La pollution sonore affecte les poissons

Comme presque tous les êtres vivants, les poissons émettent des sons pour communiquer, s’orienter, chercher de la nourriture et éviter les prédateurs. Les bruits extérieurs peuvent donc les distraire de leurs fonctions vitales. Bien que cela puisse sembler différent, les océans ne sont plus le havre de paix qu’ils étaient autrefois. La pollution sonore affecte de plus en plus les espèces marines. Diverses enquêtes ont mis en garde contre le fait que les bruits émis par les navires distraient les mammifères marins tels que les baleines et les dauphins, pouvant même causer sa mort.

Le bruit dans le poisson

Les effets du bruit des navires, des plateformes pétrolières et gazières sur les poissons ont récemment été analysés et il a été constaté qu’ils les affectent autant que la circulation des véhicules affecte les animaux terrestres. Ainsi, les sons induits par l’homme peuvent masquer des sons biologiques importants et mettre en danger leur reproduction et leur survie.

La pollution sonore n’est plus seulement un problème dans les grandes villes, elle peut maintenant induire les animaux en erreur et les éloigner des meilleures zones pour trouver de la nourriture ou se reproduire. Mais elle leur cause également du stress, qui peut à son tour nuire à leur croissance. Tout le monde se plaint de la pollution de l’air ou des déchets rejetés dans les rivières, mais le bruit est quelque chose qui peut tuer à lui seul.
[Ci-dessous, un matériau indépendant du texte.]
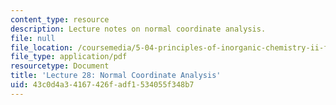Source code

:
 ```yaml
---
content_type: resource
description: Lecture notes on normal coordinate analysis.
file: null
file_location: /coursemedia/5-04-principles-of-inorganic-chemistry-ii-fall-2008/43c0d4a34167426fadf1534055f348b7_lecture_28.pdf
file_type: application/pdf
resourcetype: Document
title: 'Lecture 28: Normal Coordinate Analysis'
uid: 43c0d4a3-4167-426f-adf1-534055f348b7
---
```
Les espèces les plus touchées

Quelles sont les espèces les plus touchées ? Eh bien, une grande variété de poissons, même si tous n’émettent pas de sons. Les scientifiques ont énuméré 800 espèces sensibles à l’audition. Parmi les plus connus, on trouve la perche, le hareng ou la morue. D’autre part, certains pensent également que l’anguille a la capacité d’émettre et de percevoir des sons, mais cela n’a pas encore été confirmé.
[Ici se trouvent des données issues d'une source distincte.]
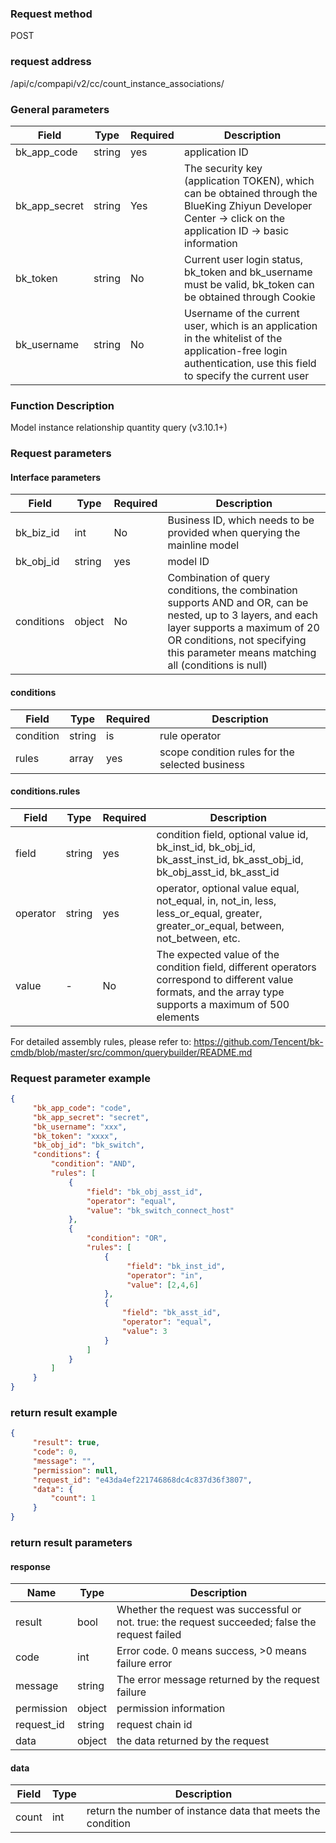 ### Request method

POST


### request address

/api/c/compapi/v2/cc/count_instance_associations/


### General parameters

| Field | Type | Required | Description |
|-----------|------------|--------|------------|
| bk_app_code | string | yes | application ID |
| bk_app_secret| string | Yes | The security key (application TOKEN), which can be obtained through the BlueKing Zhiyun Developer Center -> click on the application ID -> basic information |
| bk_token | string | No | Current user login status, bk_token and bk_username must be valid, bk_token can be obtained through Cookie |
| bk_username | string | No | Username of the current user, which is an application in the whitelist of the application-free login authentication, use this field to specify the current user |


### Function Description

Model instance relationship quantity query (v3.10.1+)

### Request parameters



#### Interface parameters

| Field | Type | Required | Description |
|------------|---------|------|---------------|
| bk_biz_id | int | No | Business ID, which needs to be provided when querying the mainline model |
| bk_obj_id | string | yes | model ID |
| conditions | object | No| Combination of query conditions, the combination supports AND and OR, can be nested, up to 3 layers, and each layer supports a maximum of 20 OR conditions, not specifying this parameter means matching all (conditions is null) |

#### conditions

| Field | Type | Required | Description |
|-----------|------------|--------|------------|
| condition | string | is | rule operator|
| rules | array | yes | scope condition rules for the selected business |

#### conditions.rules

| Field | Type | Required | Description |
|----------|--------|------|----------|
| field | string | yes | condition field, optional value id, bk_inst_id, bk_obj_id, bk_asst_inst_id, bk_asst_obj_id, bk_obj_asst_id, bk_asst_id |
| operator | string | yes | operator, optional value equal, not_equal, in, not_in, less, less_or_equal, greater, greater_or_equal, between, not_between, etc. |
| value | - | No | The expected value of the condition field, different operators correspond to different value formats, and the array type supports a maximum of 500 elements |

For detailed assembly rules, please refer to: https://github.com/Tencent/bk-cmdb/blob/master/src/common/querybuilder/README.md

### Request parameter example

```json
{
     "bk_app_code": "code",
     "bk_app_secret": "secret",
     "bk_username": "xxx",
     "bk_token": "xxxx",
     "bk_obj_id": "bk_switch",
     "conditions": {
         "condition": "AND",
         "rules": [
             {
                 "field": "bk_obj_asst_id",
                 "operator": "equal",
                 "value": "bk_switch_connect_host"
             },
             {
                 "condition": "OR",
                 "rules": [
                     {
                          "field": "bk_inst_id",
                          "operator": "in",
                          "value": [2,4,6]
                     },
                     {
                         "field": "bk_asst_id",
                         "operator": "equal",
                         "value": 3
                     }
                 ]
             }
         ]
     }
}
```

### return result example

```json
{
     "result": true,
     "code": 0,
     "message": "",
     "permission": null,
     "request_id": "e43da4ef221746868dc4c837d36f3807",
     "data": {
         "count": 1
     }
}
```

### return result parameters

#### response

| Name | Type | Description |
| ------- | ------ | ------------------------------------- |
| result | bool | Whether the request was successful or not. true: the request succeeded; false the request failed |
| code | int | Error code. 0 means success, >0 means failure error |
| message | string | The error message returned by the request failure |
| permission | object | permission information |
| request_id | string | request chain id |
| data | object | the data returned by the request |

#### data

| Field | Type | Description |
|-------|---------|----------------------------|
| count | int | return the number of instance data that meets the condition |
Les poissons détectent généralement mieux le son dans la gamme de 30 à 1000 Hz, bien que certaines espèces marines puissent le faire dans la gamme de 3000 à 5000 Hz. L’exemple le plus clair est celui de la morue de l’Atlantique qui a une sensibilité auditive moyenne alors que le poisson rouge ou la carpe rouge est capable d’entendre les hautes fréquences. Alors que le thon est moins performant dans les environnements bruyants et essaie de se réfugier dans d’autres régions, cela rend la pêche plus compliquée.